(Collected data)
□ □ □ □ □ □ □
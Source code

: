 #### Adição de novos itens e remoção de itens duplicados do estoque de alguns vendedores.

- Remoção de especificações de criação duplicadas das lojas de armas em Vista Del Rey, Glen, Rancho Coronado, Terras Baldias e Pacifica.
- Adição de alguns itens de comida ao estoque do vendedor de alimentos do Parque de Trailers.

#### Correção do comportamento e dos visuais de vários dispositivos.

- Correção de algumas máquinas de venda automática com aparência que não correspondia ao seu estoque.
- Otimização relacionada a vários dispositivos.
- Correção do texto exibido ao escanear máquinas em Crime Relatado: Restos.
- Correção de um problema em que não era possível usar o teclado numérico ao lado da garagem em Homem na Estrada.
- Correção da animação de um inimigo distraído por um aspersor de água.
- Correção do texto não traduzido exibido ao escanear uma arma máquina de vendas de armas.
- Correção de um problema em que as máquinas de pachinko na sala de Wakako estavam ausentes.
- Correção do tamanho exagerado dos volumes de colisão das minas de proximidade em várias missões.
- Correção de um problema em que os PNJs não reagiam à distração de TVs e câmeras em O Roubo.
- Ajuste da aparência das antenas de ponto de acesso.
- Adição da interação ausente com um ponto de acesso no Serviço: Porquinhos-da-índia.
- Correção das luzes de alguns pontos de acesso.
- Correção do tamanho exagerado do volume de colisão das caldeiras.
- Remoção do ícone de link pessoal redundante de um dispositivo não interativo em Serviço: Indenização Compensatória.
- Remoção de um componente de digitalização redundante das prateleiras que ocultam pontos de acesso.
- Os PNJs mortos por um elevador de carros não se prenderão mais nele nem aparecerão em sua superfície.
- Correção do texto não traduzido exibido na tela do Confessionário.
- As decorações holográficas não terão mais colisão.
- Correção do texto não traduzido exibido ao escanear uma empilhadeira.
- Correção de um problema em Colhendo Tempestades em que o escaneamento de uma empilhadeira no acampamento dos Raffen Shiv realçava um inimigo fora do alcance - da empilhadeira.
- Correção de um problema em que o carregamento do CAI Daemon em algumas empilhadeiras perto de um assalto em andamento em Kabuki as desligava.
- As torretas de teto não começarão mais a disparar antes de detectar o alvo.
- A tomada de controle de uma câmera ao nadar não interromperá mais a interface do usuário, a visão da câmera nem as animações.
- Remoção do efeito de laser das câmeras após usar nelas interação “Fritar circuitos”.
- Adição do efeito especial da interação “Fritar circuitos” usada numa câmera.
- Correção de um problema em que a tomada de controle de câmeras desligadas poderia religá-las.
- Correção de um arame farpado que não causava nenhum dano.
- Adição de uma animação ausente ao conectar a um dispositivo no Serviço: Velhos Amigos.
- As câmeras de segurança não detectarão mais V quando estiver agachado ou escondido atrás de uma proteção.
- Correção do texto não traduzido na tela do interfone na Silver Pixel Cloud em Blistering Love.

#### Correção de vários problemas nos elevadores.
□ □ □ □ □ □ □
■ WHAT IS NEEDED ■
Find every line in the records that has the string "Serviço", then state how many there are and nothing else.

■ PROBLEM SOLUTION ■
3